Dedicated Connection

This type of connection, available as 1 gigabit per second (Gb/s), 10 Gb/s, or 100 Gb/s ports, consists of a dedicated link assigned to a single customer. Dedicated connections can be combined to further increase your bandwidth by using link aggregation groups (LAGs). Link-speed availability can vary per DX location, so it is best to consult the list of DX connections from the AWS documentation at the link mentioned previously.

Dedicated connections support up to 50 private or public VIFs and 1 transit VIF.

Hosted Connection

This type of connection, available from 50 megabits per second (Mb/s) to 10 Gb/s, consists of a connection provided by an AWS DX partner and is made available on a link shared with other customers. AWS makes sure that the sum of all hosted connections’ capacities per link does not exceed the network link’s actual capacity.

With up to 500 Mb/s capacity, hosted connections support one private or public VIF. Hosted connections of 1 Gb/s or more support one private, public, or transit VIF.

If you require more than one VIF, either obtain multiple hosted connections or use a dedicated connection.

Hosted VIF

Some AWS DX partners provide hosted VIFs, which consist of a VIF made available to you in your AWS environment while the underlying DX connection is managed in a separate account by the provider. However, it is worth noting that AWS does not limit the traffic capacity on hosted VIFs. Therefore, the underlying DX connection capacity can be oversubscribed, which could result in traffic congestion, and therefore it is not a recommended option when you’re looking for a consistent capacity to connect your on-premises and AWS environments.

AWS DX Connectivity Overview

The following diagram shows an overview of end-to-end (E2E) connectivity when setting up an AWS DX link between your on-premises and AWS environments:

Figure 2.5: Public and private VIFs

In the case of a private VIF, the VIF can be attached either to a VGW in a VPC in the same region as your DX connection or to a DX gateway (DX GW). An AWS DX GW is a globally available resource on AWS that can be accessed from any region. Its role is to help connect multiple VPCs, possibly in multiple AWS regions, through AWS DX.

It is important to note that a single DX dedicated connection can support up to 50 public or private VIFs. When using private VIFs, you have a choice either to connect those VIFs directly to your VPCs or to use a DX GW in between. Because each DX GW can connect on the other end up to 10 VGWs (so, 10 VPCs), using a DX GW allows you not only to connect to 500 VPCs through a single DX connection, but those VPCs can also be in multiple AWS regions.

Additionally—and this will be the focus of a later section in this chapter—you can also leverage an AWS TGW to simplify routing in cases where you have a large number of VPCs (in the 100s or 1,000s). A single TGW can support up to 5,000 (VPC) attachments today.

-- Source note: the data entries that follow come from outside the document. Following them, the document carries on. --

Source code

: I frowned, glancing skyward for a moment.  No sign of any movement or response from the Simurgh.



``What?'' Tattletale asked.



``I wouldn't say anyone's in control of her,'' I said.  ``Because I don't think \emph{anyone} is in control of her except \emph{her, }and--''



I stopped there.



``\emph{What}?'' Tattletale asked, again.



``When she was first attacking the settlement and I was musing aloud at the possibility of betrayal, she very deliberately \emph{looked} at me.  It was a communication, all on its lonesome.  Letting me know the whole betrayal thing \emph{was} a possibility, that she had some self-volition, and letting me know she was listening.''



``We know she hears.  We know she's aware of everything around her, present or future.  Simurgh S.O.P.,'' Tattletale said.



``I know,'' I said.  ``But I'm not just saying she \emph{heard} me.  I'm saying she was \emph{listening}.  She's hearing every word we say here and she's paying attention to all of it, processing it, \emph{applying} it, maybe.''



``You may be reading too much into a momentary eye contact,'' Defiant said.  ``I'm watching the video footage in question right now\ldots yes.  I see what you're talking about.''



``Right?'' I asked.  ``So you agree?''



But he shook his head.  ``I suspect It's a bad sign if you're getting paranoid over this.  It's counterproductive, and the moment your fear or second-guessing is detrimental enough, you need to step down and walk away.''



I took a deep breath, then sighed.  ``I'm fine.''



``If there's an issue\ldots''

Large and complex organizations typically have an AWS environment spanning more than one AWS region, whether this is because they operate in multiple geographies or to follow some regulatory recommendations, or for disaster recovery (DR) purposes.

The following diagram summarizes the various options available:

Figure 2.6: DX options summary

Such complex organizations adopt either a private VIF to DX GW (Option 2) or a transit VIF to DX GW (Option 3) or sometimes a combination of the two, essentially because an AWS DX GW and a TGW make their life so much easier. A VPN connection over a public VIF (Option 4) can be used to enforce E2E encryption as an extra security measure over public VIFs when MACsec (IEEE 802.1AE Media Access Control (MAC) security standard) encryption over DX is not available at your preferred DX location.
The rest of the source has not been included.